How to complete this task>
In the entries that follow, the first line to write out is the one containing "13 de outubro", and the last is the one containing "16 de fevereiro". Reproduce that stretch exactly, with nothing before or after it.

--- START ---

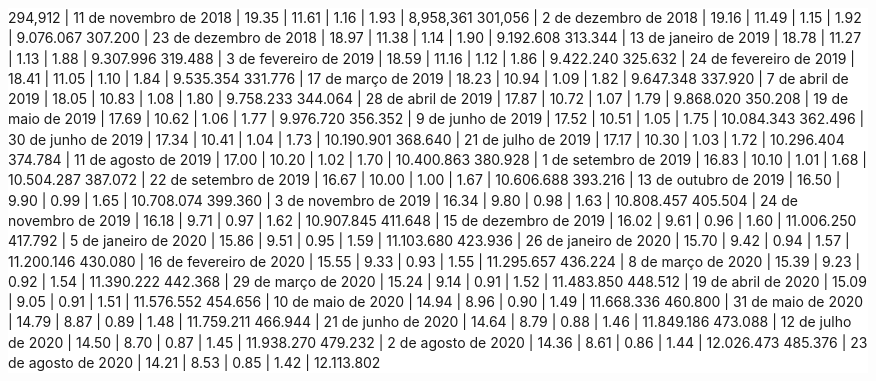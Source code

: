 294,912      | 11 de novembro de 2018    |              19.35 |     11.61 |           1.16 |              1.93 |        8,958,361
301,056      | 2 de dezembro de 2018     |              19.16 |     11.49 |           1.15 |              1.92 |        9.076.067
307.200      | 23 de dezembro de 2018    |              18.97 |     11.38 |           1.14 |              1.90 |        9.192.608
313.344      | 13 de janeiro de 2019     |              18.78 |     11.27 |           1.13 |              1.88 |        9.307.996
319.488      | 3 de fevereiro de 2019     |              18.59 |     11.16 |           1.12 |              1.86 |        9.422.240
325.632      | 24 de fevereiro de 2019    |              18.41 |     11.05 |           1.10 |              1.84 |        9.535.354
331.776      | 17 de março de 2019       |              18.23 |     10.94 |           1.09 |              1.82 |        9.647.348
337.920      | 7 de abril de 2019        |              18.05 |     10.83 |           1.08 |              1.80 |        9.758.233
344.064      | 28 de abril de 2019       |              17.87 |     10.72 |           1.07 |              1.79 |        9.868.020
350.208      | 19 de maio de 2019         |              17.69 |     10.62 |           1.06 |              1.77 |        9.976.720
356.352      | 9 de junho de 2019         |              17.52 |     10.51 |           1.05 |              1.75 |       10.084.343
362.496      | 30 de junho de 2019        |              17.34 |     10.41 |           1.04 |              1.73 |       10.190.901
368.640      | 21 de julho de 2019        |              17.17 |     10.30 |           1.03 |              1.72 |       10.296.404
374.784      | 11 de agosto de 2019      |              17.00 |     10.20 |           1.02 |              1.70 |       10.400.863
380.928      | 1 de setembro de 2019    |              16.83 |     10.10 |           1.01 |              1.68 |       10.504.287
387.072      | 22 de setembro de 2019   |              16.67 |     10.00 |           1.00 |              1.67 |       10.606.688
393.216      | 13 de outubro de 2019     |              16.50 |     9.90  |           0.99 |              1.65 |       10.708.074
399.360      | 3 de novembro de 2019     |              16.34 |     9.80  |           0.98 |              1.63 |       10.808.457
405.504      | 24 de novembro de 2019    |              16.18 |     9.71  |           0.97 |              1.62 |       10.907.845
411.648      | 15 de dezembro de 2019    |              16.02 |     9.61  |           0.96 |              1.60 |       11.006.250
417.792      | 5 de janeiro de 2020      |              15.86 |     9.51  |           0.95 |              1.59 |       11.103.680
423.936      | 26 de janeiro de 2020     |              15.70 |     9.42  |           0.94 |              1.57 |       11.200.146
430.080      | 16 de fevereiro de 2020    |              15.55 |     9.33  |           0.93 |              1.55 |       11.295.657
436.224      | 8 de março de 2020        |              15.39 |     9.23  |           0.92 |              1.54 |       11.390.222
442.368      | 29 de março de 2020       |              15.24 |     9.14  |           0.91 |              1.52 |       11.483.850
448.512      | 19 de abril de 2020       |              15.09 |     9.05  |           0.91 |              1.51 |       11.576.552
454.656      | 10 de maio de 2020         |              14.94 |     8.96  |           0.90 |              1.49 |       11.668.336
460.800      | 31 de maio de 2020         |              14.79 |     8.87  |           0.89 |              1.48 |       11.759.211
466.944      | 21 de junho de 2020        |              14.64 |     8.79  |           0.88 |              1.46 |       11.849.186
473.088      | 12 de julho de 2020        |              14.50 |     8.70  |           0.87 |              1.45 |       11.938.270
479.232      | 2 de agosto de 2020       |              14.36 |     8.61  |           0.86 |              1.44 |       12.026.473
485.376      | 23 de agosto de 2020      |              14.21 |     8.53  |           0.85 |              1.42 |       12.113.802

--- END ---

Task result>
393.216      | 13 de outubro de 2019     |              16.50 |     9.90  |           0.99 |              1.65 |       10.708.074
399.360      | 3 de novembro de 2019     |              16.34 |     9.80  |           0.98 |              1.63 |       10.808.457
405.504      | 24 de novembro de 2019    |              16.18 |     9.71  |           0.97 |              1.62 |       10.907.845
411.648      | 15 de dezembro de 2019    |              16.02 |     9.61  |           0.96 |              1.60 |       11.006.250
417.792      | 5 de janeiro de 2020      |              15.86 |     9.51  |           0.95 |              1.59 |       11.103.680
423.936      | 26 de janeiro de 2020     |              15.70 |     9.42  |           0.94 |              1.57 |       11.200.146
430.080      | 16 de fevereiro de 2020    |              15.55 |     9.33  |           0.93 |              1.55 |       11.295.657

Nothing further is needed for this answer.